Golongan obat ini lebih mudah digunakan, tetapi efektivitasnya menurun seiring dengan pemakaian.
Golongan obat ini lebih direkomendasikan sebagai profilaksis atau pada pasien yang harus
menghindari mengejan saat defekasi.

Docusate : 240 mg per oral per hari, atau 120-200 mg diberikan sebagai enema.

3. Laksatif Lubrikan
Laksatif berupa lubrikan berperan dalam tatalaksana konstipasi dengan cara melubrikasi usus dan
mencegah absorpsi air di usus. Contoh dari obat ini adalah paraffin oil yang dimasukkan ke dalam
anus. Bisa juga diberikan sediaan mineral oil, namun sayangnya belum ada di Indonesia.

4. Agen Osmotik

Golongan ini direkomendasikan untuk terapi jangka panjang pasien konstipasi dengan waktu transit
kolon yang lambat dan keluhan yang berulang walaupun sudah diberikan suplementasi serat.

Laktulosa : 10-20 gram diberikan dalam satu dosis atau dibagi menjadi dua dosis per hari.

Sorbitol : 30-150 mL sebagai larutan 70% diberikan satu kali secara oral, atau 120 mL sebagai larutan
25-30% diberikan satu kali sebagai enema

Polyethylen glycol : 19 gram dilarutkan dalam 100-250 mL air digunakan sekali sehari, selama
maksimal 7 hari.

5. Stimulan

Golongan laksatif stimulan adalah yang paling sering digunakan dan mudah didapat. Golongan ini
juga termasuk obat-obat prokinetik yang meningkatkan motilitas usus.

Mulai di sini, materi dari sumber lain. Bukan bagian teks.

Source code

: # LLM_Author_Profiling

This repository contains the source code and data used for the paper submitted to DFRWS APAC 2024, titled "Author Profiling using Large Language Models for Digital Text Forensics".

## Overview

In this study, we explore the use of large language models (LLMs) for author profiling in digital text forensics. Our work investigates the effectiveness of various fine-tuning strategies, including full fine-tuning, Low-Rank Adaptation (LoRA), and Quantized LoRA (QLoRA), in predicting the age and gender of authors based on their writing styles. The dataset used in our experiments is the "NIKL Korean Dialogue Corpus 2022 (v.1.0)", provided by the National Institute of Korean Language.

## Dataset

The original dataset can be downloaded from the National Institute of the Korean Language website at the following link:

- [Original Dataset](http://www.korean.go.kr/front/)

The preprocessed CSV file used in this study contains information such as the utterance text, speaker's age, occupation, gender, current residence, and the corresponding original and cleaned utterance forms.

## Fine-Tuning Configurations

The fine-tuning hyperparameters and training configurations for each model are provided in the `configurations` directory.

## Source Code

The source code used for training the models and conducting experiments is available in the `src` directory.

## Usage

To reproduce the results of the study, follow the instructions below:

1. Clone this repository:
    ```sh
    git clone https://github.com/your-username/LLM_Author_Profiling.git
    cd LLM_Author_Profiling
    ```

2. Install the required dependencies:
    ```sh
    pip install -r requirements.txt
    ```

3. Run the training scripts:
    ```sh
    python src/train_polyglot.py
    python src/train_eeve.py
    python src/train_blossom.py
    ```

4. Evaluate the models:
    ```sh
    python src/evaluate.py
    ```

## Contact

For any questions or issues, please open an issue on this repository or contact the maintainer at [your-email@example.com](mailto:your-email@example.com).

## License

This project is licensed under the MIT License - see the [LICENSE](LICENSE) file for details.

Tegaserod : 2 x 6 mg digunakan selama 4-6 minggu

Bisacodyl : 5-10 mg diberikan saat malam hari, maksimal 20 mg

Sennoside : 15-30 mg per oral 1-2 kali/hari

Terapi Farmakologis pada Keadaan Khusus

Pada slow transit constipation, dianjurkan menggunakan terapi kombinasi laksatif stimulan dan
prokinetik selain terapi non-farmakologis.

Pasien dengan disfungsi anorektal (disfungsi dasar panggul), selain dengan pengobatan non
farmakologis dan laksatif, dapat dianjurkan untuk diberikan terapi biofeedback atau injeksi toksin
botulinum tipe A ke dalam otot pubo rektalis.

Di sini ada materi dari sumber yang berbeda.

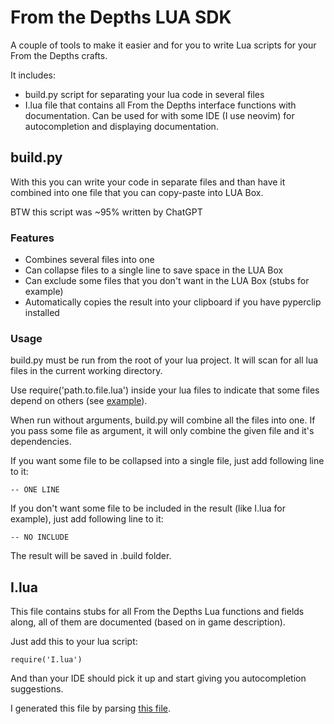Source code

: # From the Depths LUA SDK

A couple of tools to make it easier and for you to write Lua scripts for your From the Depths crafts.

It includes:

- build.py script for separating your lua code in several files
- I.lua file that contains all From the Depths interface functions with documentation. Can be used for with some IDE (I use neovim) for autocompletion and displaying documentation.

## build.py

With this you can write your code in separate files and than have it combined into one file that you can copy-paste into LUA Box.

BTW this script was ~95% written by ChatGPT

### Features

- Combines several files into one
- Can collapse files to a single line to save space in the LUA Box
- Can exclude some files that you don't want in the LUA Box (stubs for example)
- Automatically copies the result into your clipboard if you have pyperclip installed

### Usage

build.py must be run from the root of your lua project. It will scan for all lua files in the current working directory.

Use require('path.to.file.lua') inside your lua files to indicate that some files depend on others (see [example](./low/ExampleClass.lua)).

When run without arguments, build.py will combine all the files into one. If you pass some file as argument, it will only combine the given file and it's dependencies.

If you want some file to be collapsed into a single file, just add following line to it:

```
-- ONE LINE
```

If you don't want some file to be included in the result (like I.lua for example), just add following line to it:

```
-- NO INCLUDE
```

The result will be saved in .build folder.

## I.lua

This file contains stubs for all From the Depths Lua functions and fields along, all of them are documented (based on in game description).

Just add this to your lua script:

```
require('I.lua')
```

And than your IDE should pick it up and start giving you autocompletion suggestions.

I generated this file by parsing [this file](https://gist.github.com/SurvivorBob/955f815a10b104183983a5cd44377892).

Pada konstipasi sekunder, selain mengatasi konstipasi, terapi ditujukan terhadap penyakit yang
mendasarinya.

Terapi operatif dapat dipertimbangkan pada konstipasi yang tidak respons terhadap berbagai terapi
medikamentosa, dengan syarat tanpa kelainan anorektal

Dapus

D Basson Marc. “Constipation.” Medscape (2018).

Tantawy Sayed, Kamel Dalia M , Abdelbasset Walid Kamal, Elgohary Hany M. “effects of a proposed
physical activity and diet control to manage constipation in middle-aged obese Women.” Diabetes,
Metabolic Syndrome and Obesity: Targets and Therapy 2017 (2017): 513-19.
Lembo Anthoni J, Johanson John F, Parkman Henry P, Rao Satish S, et el. “Long Term Safety and
Effectiveness of Lubriprostone, a Chloride Channel (CIC-2) Activator in Patients with Chronic
Idiopathic Constipation.” Dig Dig Sci (2011): 2639-2645.

Institute, Health and Care Excellence National. “Lubriprostone for treating chrinic idiopathic
constipation.” Nice Guidance (2018): 1-47.